For value to be objective, there would need to be a unit of measurement that is independable of human preference, but that contradicts the definition of value, as something is valuable only for someone and is not intrinsically for itself.

Also,
The subjectiveness of valuation rests in the nature of satisfaction--satisfaction is subjective and not open to numerical measurement. The extent to which a thing gives satisfaction is always personal. People derive satisfaction from different goods and services; that is, all people are not alike in terms of the types of things that please them. Experience also demonstrates that a person’s preferences vary from time to time. His ranking of alternative choices may undergo a reshuffling at any given moment. His scale of values may also be altered by deletions or additions.

I don't have any problem with the idea of subjective value or even conceding that an overwhelming majority of human action is motivated by subjective value, and my main contention is my own unwillingness to concede that 100% of value (and potentially inferably human action) is subjective value as both you and richie seem to be proclaiming.  I don't claim to be a philosopher, but I do claim to object to  a framing that all value is subjective as Richy_T asserted and you seem to be agreeing with...and perhaps it does not even matter the extent to which I disagree or am not ready, willing or able to argue my sense  of things.  Maybe I just don't like absolutes, especially when it comes to describing human action, preferences, behavior or even looking at the assessment of objects, ideas, services, behaviors, that humans interact.  Sure, if we were talking about 2+2=4, then I am o.k. with accepting those kinds of absolutes.

Perhaps more importantly though, believing things have objective value often leads to very real errors in the evaluation of particular circumstances.
You believe that you have no  errors if you completely evaluate every thing ONLY from the perspective of subjective value?  I am not even denying the existence of subjective value, and I may even be willing to concede that a large portion of value (perhaps even an overwhelming majority) comes from various ways of considering subjective value, yet I am not willing to concede that 100% of value comes from subjective value... ..
but isnt bitcoin a prime example of a purely artificially priced thing in action? as a private key or tx is just a number..  no value on its own at all. and after all the btc price is.. the btc price. no distractions of some secondary value interfering with price discovery.
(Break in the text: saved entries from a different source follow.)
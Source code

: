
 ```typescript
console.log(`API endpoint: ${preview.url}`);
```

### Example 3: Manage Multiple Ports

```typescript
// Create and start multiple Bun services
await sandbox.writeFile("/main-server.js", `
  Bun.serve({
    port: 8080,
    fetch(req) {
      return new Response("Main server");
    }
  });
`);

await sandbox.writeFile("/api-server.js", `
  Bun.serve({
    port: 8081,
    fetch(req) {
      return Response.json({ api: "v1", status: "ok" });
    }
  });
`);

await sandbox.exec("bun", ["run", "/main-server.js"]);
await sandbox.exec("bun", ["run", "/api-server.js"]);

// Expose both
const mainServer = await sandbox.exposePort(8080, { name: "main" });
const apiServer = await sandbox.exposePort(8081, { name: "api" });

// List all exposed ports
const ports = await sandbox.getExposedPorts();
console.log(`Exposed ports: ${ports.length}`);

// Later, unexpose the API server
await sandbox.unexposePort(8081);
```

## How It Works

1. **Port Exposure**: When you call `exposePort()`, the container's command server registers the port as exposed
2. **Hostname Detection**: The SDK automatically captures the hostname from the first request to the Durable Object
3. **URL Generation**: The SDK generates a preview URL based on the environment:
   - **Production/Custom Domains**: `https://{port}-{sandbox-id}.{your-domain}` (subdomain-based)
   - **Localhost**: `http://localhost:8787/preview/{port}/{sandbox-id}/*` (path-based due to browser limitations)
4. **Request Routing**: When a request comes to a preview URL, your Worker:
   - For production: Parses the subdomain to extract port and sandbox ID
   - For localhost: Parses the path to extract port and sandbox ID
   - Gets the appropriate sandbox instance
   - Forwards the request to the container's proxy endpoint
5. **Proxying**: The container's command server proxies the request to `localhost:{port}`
I am not willing to go that far in my own interpretation of what is bitcoin or the truth of bitcoin's math and potentially various abstract aspects of bitcoin's seeming beauty that coordinate the various actors within.. it is like saying is the free market anything beyond the expression of a bunch of subjective values networked together.. again.. I am not willing to go full subjective value  on you guys and concede that.. 



Punchline:  Never go full subjective value.
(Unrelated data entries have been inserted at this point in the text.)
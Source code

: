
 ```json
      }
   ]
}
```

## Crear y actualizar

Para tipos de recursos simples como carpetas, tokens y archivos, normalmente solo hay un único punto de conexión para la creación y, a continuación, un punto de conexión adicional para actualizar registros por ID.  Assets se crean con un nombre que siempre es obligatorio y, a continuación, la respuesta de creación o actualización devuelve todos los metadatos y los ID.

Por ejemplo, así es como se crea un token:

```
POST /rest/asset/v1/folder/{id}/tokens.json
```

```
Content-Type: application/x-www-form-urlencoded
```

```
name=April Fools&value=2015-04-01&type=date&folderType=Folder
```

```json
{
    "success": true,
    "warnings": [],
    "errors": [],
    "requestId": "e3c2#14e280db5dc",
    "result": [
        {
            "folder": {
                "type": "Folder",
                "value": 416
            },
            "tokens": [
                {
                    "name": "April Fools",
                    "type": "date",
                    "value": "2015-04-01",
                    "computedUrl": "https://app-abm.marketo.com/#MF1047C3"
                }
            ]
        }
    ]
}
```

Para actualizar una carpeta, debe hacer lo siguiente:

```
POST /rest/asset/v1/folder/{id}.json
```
Maybe asking another question could be helpful (valuable?).

Was bitcoin invented or discovered?  Surely the answer could be arguable, and not that I feel like arguing it beyond that it is not 100%.

And, no I don't mean to be coy in my dancing around my refusal to concede, since for sure there are a ton of subjective elements in bitcoin including various built in incentive systems, yet there are also likely various (woo woo) features that may well have value in themselves (whether bitcoin, human interactions or otherwise), even if we might be concluding that an overwhelming majority of how bitcoin gains its following and chasers of price revolves around subjective values, even mining incentives to seek profits, and relations including the building of various human-connected network effects (as outlined by Trace Mayer), and I am not claiming to be any kind of philosopher, even though I am objecting to going along with an absolute framework that all value is subjective, whether referring to bitcoin and/or other places in the world that purported value might be found, located, discovered and/or invented.


https://x.com/BTC_Archive/status/1883876432621015222

I firmly believe this is possible given the institutional acceptance that will continue to grow in the future.
Standard Chartered has also realistically released their statements in the past.

If you are proclaiming that it is possible that BTC prices reach $200k this year, you come off as a wee bit bearish.